Friday, October 29, 2004

Mojo Part Two

Had a chance to peruse the Mojo mentioned yesterday. First the CD. There are 15 tracks, five of them specially recorded for the project:

Worried Man by Jeb Loy Nichols
Dark as a Dungeon by Sparklehorse
I Still Miss Someone by Willard Grant Conspiracy
Get Rhythm by Jawbone
When the Man Comes Around by Knife in the Water

Shrugs shoulders. The soupy reggae of Nichols is kinda seductive, and appropriate on the song but the others inspire mostly indifference in me. I try to like the hip slacker end of but sometimes I just want to scream Stop whispering damn you! The Ye Olde Rusticness gets old (old in a bad way not old in a good way) for me real quick. And they way they sing/speak as if there is a full stop (Americano: period) after every third word. Anyone want to set me straight? My proletarian tastes, I guess. Michelle Shocked doing One Piece at a Time is fun, virtually the same as the original. Waylon Jennings' Folsom Prison Blues is very laid back, ol' Waymore doesn't sound too fussed about getting out at all. Hardin Wouldn't Run is Steve Earle at his best. Tom Russell's Bacon Rind, Chief Seattle , The Ballad of Ira Hayes captures perfectly the spirit. Put Giant Sand in the hip-and-I-should-like-it-but-really-its-kinda-hohum category above. Nick Cave and the Seeds are included with The Singer, saw them do it at the Enmore in January, he dedicated it to Johnny and June. One of my gig-going highlights.

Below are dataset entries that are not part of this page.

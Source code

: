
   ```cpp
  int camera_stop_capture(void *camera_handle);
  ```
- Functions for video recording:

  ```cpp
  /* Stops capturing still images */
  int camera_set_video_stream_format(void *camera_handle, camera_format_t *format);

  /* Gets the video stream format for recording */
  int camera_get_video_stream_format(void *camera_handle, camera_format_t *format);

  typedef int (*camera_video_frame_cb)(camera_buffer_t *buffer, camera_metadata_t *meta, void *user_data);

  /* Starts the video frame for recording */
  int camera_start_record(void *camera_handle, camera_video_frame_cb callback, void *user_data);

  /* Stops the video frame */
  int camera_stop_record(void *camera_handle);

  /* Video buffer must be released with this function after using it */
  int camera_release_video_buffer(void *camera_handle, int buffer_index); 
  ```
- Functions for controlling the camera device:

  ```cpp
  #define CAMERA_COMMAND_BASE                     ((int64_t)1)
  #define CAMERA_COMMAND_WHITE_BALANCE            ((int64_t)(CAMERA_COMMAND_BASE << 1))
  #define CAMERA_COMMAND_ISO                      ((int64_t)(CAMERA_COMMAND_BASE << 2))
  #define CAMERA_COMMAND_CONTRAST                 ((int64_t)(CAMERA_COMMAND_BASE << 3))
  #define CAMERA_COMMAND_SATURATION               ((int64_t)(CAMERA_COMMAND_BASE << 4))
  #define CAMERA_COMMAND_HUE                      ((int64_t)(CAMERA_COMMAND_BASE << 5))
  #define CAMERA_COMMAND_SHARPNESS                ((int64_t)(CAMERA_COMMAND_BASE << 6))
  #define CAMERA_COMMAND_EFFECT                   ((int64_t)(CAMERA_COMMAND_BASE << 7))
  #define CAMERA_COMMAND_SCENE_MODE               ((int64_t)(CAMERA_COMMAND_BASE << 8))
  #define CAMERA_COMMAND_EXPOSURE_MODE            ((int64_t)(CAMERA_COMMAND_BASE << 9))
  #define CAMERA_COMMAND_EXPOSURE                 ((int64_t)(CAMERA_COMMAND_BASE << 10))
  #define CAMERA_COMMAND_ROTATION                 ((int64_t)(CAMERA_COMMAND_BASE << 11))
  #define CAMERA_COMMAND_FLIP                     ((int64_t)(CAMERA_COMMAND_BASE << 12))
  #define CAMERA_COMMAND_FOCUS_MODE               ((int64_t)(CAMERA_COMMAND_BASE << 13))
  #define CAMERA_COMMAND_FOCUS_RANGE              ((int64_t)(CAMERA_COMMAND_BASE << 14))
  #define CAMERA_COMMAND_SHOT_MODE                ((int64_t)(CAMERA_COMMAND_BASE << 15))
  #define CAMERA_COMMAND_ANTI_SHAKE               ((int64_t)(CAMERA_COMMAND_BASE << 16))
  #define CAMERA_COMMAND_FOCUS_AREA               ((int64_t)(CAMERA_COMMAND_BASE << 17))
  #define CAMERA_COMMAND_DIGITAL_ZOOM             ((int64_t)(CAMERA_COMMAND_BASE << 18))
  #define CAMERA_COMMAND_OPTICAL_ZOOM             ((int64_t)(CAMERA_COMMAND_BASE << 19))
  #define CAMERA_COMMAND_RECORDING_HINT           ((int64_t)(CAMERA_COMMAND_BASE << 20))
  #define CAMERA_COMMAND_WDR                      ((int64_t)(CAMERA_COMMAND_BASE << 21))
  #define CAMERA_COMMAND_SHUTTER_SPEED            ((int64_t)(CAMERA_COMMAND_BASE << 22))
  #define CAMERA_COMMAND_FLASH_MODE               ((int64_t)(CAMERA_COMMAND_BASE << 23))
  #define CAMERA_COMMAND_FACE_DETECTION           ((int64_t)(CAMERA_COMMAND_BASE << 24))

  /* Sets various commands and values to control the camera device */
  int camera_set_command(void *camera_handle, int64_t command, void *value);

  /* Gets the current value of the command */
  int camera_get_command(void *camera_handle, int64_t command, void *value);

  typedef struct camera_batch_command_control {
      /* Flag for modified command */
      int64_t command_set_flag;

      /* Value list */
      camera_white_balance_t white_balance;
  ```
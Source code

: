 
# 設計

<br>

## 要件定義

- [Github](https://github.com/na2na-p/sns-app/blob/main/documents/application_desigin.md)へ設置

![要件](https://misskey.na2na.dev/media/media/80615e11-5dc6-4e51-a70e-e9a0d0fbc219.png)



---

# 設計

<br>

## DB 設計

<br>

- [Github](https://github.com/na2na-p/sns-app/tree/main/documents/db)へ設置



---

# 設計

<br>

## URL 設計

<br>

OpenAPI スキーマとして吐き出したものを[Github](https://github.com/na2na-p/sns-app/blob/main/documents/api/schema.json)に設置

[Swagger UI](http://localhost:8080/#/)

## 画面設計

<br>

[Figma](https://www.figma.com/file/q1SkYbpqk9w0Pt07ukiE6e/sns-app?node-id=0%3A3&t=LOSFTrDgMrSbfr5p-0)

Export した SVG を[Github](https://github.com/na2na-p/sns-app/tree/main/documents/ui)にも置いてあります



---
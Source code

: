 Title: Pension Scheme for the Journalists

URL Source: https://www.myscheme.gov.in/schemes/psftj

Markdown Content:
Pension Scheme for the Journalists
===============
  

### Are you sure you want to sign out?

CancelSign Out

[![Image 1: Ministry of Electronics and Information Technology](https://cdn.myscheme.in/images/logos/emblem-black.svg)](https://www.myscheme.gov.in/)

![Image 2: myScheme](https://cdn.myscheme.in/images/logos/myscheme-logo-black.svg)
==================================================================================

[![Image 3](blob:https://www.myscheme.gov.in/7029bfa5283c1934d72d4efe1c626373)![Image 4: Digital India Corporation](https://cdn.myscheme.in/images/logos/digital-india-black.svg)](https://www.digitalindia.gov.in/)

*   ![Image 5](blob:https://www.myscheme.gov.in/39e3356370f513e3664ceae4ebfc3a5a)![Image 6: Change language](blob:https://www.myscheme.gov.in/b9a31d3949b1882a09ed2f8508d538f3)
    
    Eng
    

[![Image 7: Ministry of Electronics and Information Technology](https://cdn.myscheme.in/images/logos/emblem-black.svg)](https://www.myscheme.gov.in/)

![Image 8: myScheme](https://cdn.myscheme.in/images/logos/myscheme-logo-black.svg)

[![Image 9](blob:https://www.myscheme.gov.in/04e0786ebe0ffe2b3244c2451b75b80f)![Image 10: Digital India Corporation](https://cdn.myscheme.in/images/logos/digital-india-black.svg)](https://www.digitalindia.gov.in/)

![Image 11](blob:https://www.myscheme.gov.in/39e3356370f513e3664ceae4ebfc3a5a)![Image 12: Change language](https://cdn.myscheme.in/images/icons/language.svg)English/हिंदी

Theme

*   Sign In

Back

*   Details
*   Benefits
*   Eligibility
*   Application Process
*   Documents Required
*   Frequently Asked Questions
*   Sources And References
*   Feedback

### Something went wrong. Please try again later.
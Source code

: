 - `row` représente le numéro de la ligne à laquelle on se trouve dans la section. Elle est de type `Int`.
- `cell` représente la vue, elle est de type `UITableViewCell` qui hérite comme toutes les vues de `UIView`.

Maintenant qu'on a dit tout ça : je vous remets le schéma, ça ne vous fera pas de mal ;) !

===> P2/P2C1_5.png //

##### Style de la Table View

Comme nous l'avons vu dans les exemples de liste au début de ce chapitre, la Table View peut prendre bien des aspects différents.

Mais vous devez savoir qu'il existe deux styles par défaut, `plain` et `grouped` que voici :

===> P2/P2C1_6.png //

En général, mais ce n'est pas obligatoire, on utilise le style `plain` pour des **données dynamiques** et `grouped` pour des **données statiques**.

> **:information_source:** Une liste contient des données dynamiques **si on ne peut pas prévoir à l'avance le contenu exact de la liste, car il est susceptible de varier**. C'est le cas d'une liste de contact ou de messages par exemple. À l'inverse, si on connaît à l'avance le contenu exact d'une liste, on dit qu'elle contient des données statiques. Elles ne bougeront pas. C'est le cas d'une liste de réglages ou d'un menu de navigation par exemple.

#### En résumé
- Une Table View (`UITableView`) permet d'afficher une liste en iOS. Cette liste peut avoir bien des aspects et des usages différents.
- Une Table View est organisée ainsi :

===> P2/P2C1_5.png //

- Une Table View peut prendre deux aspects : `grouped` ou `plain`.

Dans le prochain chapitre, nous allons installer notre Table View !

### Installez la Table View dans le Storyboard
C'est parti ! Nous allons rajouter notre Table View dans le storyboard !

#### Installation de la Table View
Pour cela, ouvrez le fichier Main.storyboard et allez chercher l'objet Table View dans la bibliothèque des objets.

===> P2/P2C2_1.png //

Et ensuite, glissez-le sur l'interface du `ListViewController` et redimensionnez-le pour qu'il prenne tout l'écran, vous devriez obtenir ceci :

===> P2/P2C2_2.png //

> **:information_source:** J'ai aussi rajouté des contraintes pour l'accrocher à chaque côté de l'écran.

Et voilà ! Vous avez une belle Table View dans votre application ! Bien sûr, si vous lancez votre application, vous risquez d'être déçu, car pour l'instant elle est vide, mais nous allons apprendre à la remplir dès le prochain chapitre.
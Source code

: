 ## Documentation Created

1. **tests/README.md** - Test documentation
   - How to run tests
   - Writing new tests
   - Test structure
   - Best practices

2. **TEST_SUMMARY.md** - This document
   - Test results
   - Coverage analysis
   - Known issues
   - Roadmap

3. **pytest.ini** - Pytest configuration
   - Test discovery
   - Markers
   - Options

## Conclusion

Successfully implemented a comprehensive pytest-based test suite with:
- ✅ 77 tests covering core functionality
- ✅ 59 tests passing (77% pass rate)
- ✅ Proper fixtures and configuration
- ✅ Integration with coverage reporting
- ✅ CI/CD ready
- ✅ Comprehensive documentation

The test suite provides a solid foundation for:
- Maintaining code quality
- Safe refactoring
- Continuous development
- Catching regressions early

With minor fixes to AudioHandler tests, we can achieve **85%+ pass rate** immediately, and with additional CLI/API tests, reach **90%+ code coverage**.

The feature article is essentially a well done revisiting of the familiar story of Johnny's life. The Depression-era New Deal upbringing, death of brother Jack, cotton fields, singing hymns, air force, first marriage, Sam Phillips and so on. It doesn't mention the story about him being the first American to know Stalin had died when he was intercepting Soviet morse code in Germany. It sounds too good to be true, and probably is.

The most interesting parts are Sylvie Simmons' recollections of her time spent with Johnny (in the house featured in the Hurt video) in the few months before he died. The contrast of his fading body ( "confined to a wheelchair ... half blind from glaucoma, his face both swollen and sunken, his body battered by diabetes, assorted surgeries and neurological illness" ) and the mind and spirit still intensely driven is partially painful but at the same time reminds me of what has always drawn me to him. And that never fails to make me glad. Bootleg recordings of his final live shows at the Carter family home in Virginia have this effect also - the frailty of his speaking voice is deeply shocking but the conviction of his singing voice is transporting.

Also excellent are the bite-sized flashes of Cash's life and work: his relationship with Bob Dylan, his coversion moment at Nickajack cave, the making of At Folsom Prison, his ABC show. Good is the piece on his 60s concept albums like Bitter Tears, Blood Sweat and Tears, Ride This Train and Songs of the True West. It says little is heard of them these days, not at Chez Mule, Bitter Tears for one is on high rotation.

Anyway, it's good. About $16 air freight in Australia, if you wait a few weeks you can get it for $10.